Pride In Her Identity

Department of Defence

In high school Flying Officer Ally McPherson realised she didn’t share the same interest in boys as her friends.

“I kind of always had a feeling growing up but it took me a long time to understand it,” she said.

In her early 20s she got into a relationship with one of her close female friends.

Her parents would joke about them spending lots of time together and ask if they were anything more than friends.

“I ended up saying, ‘yeah, actually, we are’,” Flying Officer McPherson said.

“My friends and family were supportive.”

She joined Air Force in 2019 as an air traffic controller, feeling the organisation was supportive of the LGBTIQ+ community.

“That was a big driving factor for me,” Flying Officer McPherson said.

“When I first joined, I was worried to be out there from the beginning in case that was all that was seen.

“I wanted people to get to know me, as Ally, before I felt comfortable to share this part of me.”

Flying Officer McPherson explained that it is still an ongoing process.

“I’m much more open about it but I’m definitely not all the way there yet,” she said.

“Every time I meet someone new or am part of a new group, there’s a realisation that I am going to have to ‘come out’ again.
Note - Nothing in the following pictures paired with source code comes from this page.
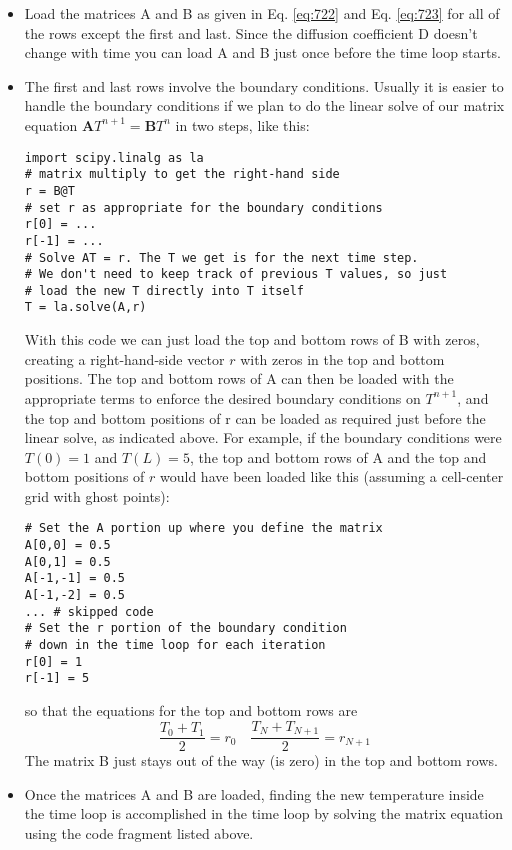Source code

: \begin{itemize}
\item Load the matrices A and B as given in Eq. \ref{eq:722} and Eq. \ref{eq:723} for all of
the rows except the first and last. Since the diffusion coefficient D doesn\rq t
change with time you can load A and B just once before the time loop starts.
\item The first and last rows involve the boundary conditions. Usually it is easier
to handle the boundary conditions if we plan to do the linear solve of our matrix equation $\mathbf{A} T^{n+1}=\mathbf{B} T^{n}$ in two steps, like this:
\begin{lstlisting}
import scipy.linalg as la
# matrix multiply to get the right-hand side
r = B@T
# set r as appropriate for the boundary conditions
r[0] = ...
r[-1] = ...
# Solve AT = r. The T we get is for the next time step.
# We don't need to keep track of previous T values, so just
# load the new T directly into T itself
T = la.solve(A,r)
\end{lstlisting}
With this code we can just load the top and bottom rows of B with zeros, creating a right-hand-side vector $r$ with zeros in the top and bottom positions.
The top and bottom rows of A can then be loaded with the appropriate
terms to enforce the desired boundary conditions on $T^{n+1}$, and the top and
bottom positions of r can be loaded as required just before the linear solve,
as indicated above. For example, if the boundary conditions were $T (0) = 1$ and $T (L) = 5$, the top
and bottom rows of A and the top and bottom positions of $r$ would have
been loaded like this (assuming a cell-center grid with ghost points):
\begin{lstlisting}
# Set the A portion up where you define the matrix
A[0,0] = 0.5
A[0,1] = 0.5
A[-1,-1] = 0.5
A[-1,-2] = 0.5
... # skipped code
# Set the r portion of the boundary condition
# down in the time loop for each iteration
r[0] = 1
r[-1] = 5
\end{lstlisting}
so that the equations for the top and bottom rows are
\begin{equation}\label{eq:725}
\frac{T_{0}+T_{1}}{2}=r_{0} \quad \frac{T_{N}+T_{N+1}}{2}=r_{N+1}
\end{equation}
The matrix B just stays out of the way (is zero) in the top and bottom rows.
\item  Once the matrices A and B are loaded, finding the new temperature inside the time loop is accomplished in the time loop by solving the matrix
equation using the code fragment listed above.
\end{itemize}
No matter how many times you do it, it can be daunting.

“It has nothing to do with Defence per se but a general human hesitation about not being accepted by the group.”

She was inspired to participate in this year’s Mardi Gras after her involvement with Defence LGBTIQ+ Information Service (DEFGLIS) and the Top End Pride march last year.

The march is a celebration that takes place in Darwin, showcasing the diversity and inclusivity of the LGBTIQ+ community.

It was an opportunity to represent the ADF and individuals from various backgrounds to promote equality, love and acceptance.

Through connections and friendships she has made through DEFGLIS and her experience during Top End Pride, she realised that being queer was a big part of her identity and something she should be proud to share.

“I feel like part of the community and it is helping to give me the confidence to be who I am, unapologetically,” she said.

Flying Officer McPherson thinks it’s beneficial to be around individuals who enable you to feel comfortable being your authentic self.

“You can be you, and Defence is a really good place for that,” she said.